Emilio Fontana, assieme a Giovanni Zanzotto nel 1925 fu tra i decoratori
del Municipio di Bengasi, la capitale della Cirenaica (regione della Libia),
furono ingaggiati dal famosissimo pittore e decoratore veneziano Guido
Cadorin, che aveva appena lavorato al Vittoriale su incarico di Gabriele
D'annunzio.
Ecco a tal proposito la descrizione dei lavori eseguiti presso il Municipio
di Bengasi dal Cadorin coadiuvato da Fontana e Zanzotto
"Alla decorazione egli interni del Municipio di Bengasi partecipano i
veneziani Guido Cadorin e Umberto Bellotto, rispettivamente per gli
affreschi e i ferri battuti, oltre al mobilificio palermitano Ducrot. Quando
nel febbraio 1925 Cadorin parte per Bengasi ha terminato da poco di
affrescare la Stanza del Lebbroso (la Zambra del Misello) al Vittoriale
seguendo il programma tracciato da Gabriele D'Annunzio. Sulla scelta di
Cadorin potrebbe aver influito l'ammirazione per la grandiosa fabbrica del
Vittoriale opera dell'architetto trentino Giancarlo Maroni, che Piacentini
aveva cominciato a stimare e apprezzare su segnalazione di Wenter
Marini. Sarà proprio grazie all'intervento del pittore veneziano presso un
riluttante D'Annunzio che potrà finalmente visitare Ia residenza del Vate
nell'agosto del 1921 insieme alla moglie Matilde Festa. Sulle pagine di
Architettura e Arti Decorative trovano spazio le opere degli esponenti
veneti del nuovo stile tra i quali va annoverato l'architetto Brenno Del
Giudice, cognato di Cadorin, insieme a Giuseppe Torres che dal 1921
entrerà a far parte del comitato di redazione. Emblematicamente realizzata
nel 1925 (febbraio-agosto) la decorazione del Municipio di Bengasi è un
trionfo di accenti Déco di intonazione orientalista, nel quale si mescolano
baldacchini con colonne tortili e pannelli fitomorfi, composte geometrie e
delicati arabeschi, tutti soggetti a una superiore norma di stilizzazione e
esemplificazione, che conferisce un tono di raffinata eleganza agli interni.

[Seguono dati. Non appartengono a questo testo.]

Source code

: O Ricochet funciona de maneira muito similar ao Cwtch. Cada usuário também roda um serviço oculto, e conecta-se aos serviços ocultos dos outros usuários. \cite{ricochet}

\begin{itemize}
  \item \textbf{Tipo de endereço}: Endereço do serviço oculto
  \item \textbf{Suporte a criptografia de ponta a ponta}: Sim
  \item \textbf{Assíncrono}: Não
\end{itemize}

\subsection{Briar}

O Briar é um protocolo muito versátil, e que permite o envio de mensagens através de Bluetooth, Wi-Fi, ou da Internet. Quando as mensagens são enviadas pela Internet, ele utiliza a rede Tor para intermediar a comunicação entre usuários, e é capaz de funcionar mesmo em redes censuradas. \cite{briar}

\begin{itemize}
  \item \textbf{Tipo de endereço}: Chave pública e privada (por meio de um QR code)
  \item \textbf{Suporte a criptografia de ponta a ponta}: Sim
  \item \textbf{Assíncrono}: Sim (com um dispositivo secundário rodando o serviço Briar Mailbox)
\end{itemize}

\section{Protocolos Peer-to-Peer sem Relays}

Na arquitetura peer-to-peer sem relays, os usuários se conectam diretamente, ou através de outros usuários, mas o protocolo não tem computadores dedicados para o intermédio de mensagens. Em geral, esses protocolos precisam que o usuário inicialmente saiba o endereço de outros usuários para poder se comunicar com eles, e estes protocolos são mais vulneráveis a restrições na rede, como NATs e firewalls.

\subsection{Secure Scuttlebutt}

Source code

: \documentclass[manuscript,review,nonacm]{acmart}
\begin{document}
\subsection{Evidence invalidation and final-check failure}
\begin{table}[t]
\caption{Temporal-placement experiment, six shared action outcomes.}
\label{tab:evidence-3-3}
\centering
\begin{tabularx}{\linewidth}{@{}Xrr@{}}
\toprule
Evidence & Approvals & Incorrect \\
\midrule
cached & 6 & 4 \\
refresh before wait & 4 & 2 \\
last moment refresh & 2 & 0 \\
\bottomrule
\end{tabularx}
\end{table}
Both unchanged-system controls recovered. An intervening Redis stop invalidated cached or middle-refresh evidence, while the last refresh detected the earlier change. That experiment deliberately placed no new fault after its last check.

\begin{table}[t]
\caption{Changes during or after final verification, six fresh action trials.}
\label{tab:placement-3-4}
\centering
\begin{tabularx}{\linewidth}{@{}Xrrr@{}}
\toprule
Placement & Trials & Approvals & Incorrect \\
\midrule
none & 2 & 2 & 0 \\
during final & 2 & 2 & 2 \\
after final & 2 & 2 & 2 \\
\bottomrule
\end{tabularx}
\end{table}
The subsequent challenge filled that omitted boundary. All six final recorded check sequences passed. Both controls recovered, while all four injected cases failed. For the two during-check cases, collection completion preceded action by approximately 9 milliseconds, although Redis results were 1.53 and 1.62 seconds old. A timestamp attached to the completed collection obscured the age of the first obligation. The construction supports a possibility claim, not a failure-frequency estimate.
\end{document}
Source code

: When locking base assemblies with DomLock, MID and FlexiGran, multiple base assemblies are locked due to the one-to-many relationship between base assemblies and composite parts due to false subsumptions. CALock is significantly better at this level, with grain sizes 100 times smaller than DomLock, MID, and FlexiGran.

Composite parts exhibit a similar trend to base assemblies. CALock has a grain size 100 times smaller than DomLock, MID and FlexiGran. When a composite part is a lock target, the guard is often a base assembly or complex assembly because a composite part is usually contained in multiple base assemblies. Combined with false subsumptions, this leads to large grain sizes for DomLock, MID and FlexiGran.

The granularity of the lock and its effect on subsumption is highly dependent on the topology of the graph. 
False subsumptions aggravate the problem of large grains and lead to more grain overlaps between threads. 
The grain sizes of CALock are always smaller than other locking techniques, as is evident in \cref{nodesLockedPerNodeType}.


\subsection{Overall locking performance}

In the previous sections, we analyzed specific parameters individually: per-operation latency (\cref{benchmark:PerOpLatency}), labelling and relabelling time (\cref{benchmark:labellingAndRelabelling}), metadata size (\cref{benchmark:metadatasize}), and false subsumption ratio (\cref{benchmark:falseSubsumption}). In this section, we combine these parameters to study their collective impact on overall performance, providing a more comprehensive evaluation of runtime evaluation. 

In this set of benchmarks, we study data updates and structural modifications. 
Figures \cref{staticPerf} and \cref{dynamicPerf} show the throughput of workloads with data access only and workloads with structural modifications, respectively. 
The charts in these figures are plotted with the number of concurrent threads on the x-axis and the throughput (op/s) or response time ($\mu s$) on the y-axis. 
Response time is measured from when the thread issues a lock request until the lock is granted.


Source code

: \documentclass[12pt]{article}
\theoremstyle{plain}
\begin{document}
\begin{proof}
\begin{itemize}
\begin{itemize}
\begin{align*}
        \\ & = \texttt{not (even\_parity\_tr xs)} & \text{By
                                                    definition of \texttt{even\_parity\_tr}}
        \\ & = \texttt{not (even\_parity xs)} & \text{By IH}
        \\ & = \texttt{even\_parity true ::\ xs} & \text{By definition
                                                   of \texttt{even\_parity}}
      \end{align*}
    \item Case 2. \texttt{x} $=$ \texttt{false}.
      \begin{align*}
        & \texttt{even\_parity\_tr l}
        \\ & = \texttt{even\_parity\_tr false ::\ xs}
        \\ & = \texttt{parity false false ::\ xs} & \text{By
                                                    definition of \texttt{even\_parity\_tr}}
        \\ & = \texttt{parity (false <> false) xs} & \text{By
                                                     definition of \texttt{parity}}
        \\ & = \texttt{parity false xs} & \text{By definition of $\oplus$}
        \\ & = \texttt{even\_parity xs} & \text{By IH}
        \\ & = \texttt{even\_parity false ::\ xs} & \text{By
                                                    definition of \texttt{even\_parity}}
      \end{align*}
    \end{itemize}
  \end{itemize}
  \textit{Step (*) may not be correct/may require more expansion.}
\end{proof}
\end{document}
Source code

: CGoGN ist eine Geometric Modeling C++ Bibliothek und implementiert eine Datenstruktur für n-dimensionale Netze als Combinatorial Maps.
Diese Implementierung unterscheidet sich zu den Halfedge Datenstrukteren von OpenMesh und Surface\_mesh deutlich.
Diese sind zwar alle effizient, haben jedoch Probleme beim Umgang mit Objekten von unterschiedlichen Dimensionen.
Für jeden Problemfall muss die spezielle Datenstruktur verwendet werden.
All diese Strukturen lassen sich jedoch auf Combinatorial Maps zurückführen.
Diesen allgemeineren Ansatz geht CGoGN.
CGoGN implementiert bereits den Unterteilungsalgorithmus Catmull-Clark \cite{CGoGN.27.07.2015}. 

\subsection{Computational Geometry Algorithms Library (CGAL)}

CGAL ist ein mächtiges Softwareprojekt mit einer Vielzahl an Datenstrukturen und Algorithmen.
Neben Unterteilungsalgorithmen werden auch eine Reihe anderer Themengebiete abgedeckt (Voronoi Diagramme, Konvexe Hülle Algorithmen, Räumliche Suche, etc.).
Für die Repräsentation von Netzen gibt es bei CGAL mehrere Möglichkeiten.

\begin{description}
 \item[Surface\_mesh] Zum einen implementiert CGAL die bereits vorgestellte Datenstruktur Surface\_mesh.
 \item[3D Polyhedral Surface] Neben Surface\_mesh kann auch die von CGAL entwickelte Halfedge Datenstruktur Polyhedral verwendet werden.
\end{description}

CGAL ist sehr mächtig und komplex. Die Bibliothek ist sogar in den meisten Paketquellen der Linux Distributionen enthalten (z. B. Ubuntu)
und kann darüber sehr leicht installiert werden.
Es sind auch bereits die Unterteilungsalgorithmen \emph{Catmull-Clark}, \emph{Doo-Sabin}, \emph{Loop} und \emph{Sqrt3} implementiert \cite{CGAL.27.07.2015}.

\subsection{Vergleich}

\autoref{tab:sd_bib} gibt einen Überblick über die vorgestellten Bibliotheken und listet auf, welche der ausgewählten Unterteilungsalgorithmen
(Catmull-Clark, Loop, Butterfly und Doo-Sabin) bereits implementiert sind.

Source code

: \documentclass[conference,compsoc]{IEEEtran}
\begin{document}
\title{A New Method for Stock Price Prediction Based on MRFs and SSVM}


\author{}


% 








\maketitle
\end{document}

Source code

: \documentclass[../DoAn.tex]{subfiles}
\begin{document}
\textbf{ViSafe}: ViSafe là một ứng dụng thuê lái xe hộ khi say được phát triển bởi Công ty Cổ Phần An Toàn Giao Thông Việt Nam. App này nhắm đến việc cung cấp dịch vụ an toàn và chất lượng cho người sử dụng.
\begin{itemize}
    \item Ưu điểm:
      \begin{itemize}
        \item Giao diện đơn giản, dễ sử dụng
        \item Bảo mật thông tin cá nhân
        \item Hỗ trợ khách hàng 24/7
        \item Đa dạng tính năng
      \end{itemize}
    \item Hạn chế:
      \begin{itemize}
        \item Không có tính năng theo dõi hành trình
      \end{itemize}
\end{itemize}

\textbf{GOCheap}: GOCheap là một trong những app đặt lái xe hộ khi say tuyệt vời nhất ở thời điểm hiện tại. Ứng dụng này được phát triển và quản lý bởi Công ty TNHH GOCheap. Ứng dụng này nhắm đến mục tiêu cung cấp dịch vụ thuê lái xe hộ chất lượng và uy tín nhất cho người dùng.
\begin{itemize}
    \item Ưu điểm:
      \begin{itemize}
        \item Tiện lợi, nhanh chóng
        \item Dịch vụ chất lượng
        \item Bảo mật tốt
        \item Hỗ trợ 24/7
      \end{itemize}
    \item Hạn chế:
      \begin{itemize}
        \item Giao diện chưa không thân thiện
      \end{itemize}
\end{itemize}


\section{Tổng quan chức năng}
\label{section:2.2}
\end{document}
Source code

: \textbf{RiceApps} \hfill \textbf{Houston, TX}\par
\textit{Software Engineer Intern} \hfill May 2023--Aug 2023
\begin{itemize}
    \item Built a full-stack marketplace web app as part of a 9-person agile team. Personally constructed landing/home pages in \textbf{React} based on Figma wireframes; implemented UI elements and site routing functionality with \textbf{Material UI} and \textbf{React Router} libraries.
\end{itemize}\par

Non ci sono concessioni alla tridimensionalità in omaggio sia ai
comandamenti dello stile Déco che alle tradizioni della pittura islamica.
Nella sala del Consiglio comunale le decorazioni fitomorfe rileggono in
chiave Déco la tradizione della pittura ottomana del XVI e XVII secolo
della quale gli esempi più rilevanti sono conservati nel palazzo del
Topkapi a Istanbul. La fascia decorativa che corre a ridosso del soffitto
presenta una serie di fiori stilizzati che si alternano a cornici polilobate,
mentre nel soffitto le travi lignee intagliate sono semplicemente dipinte.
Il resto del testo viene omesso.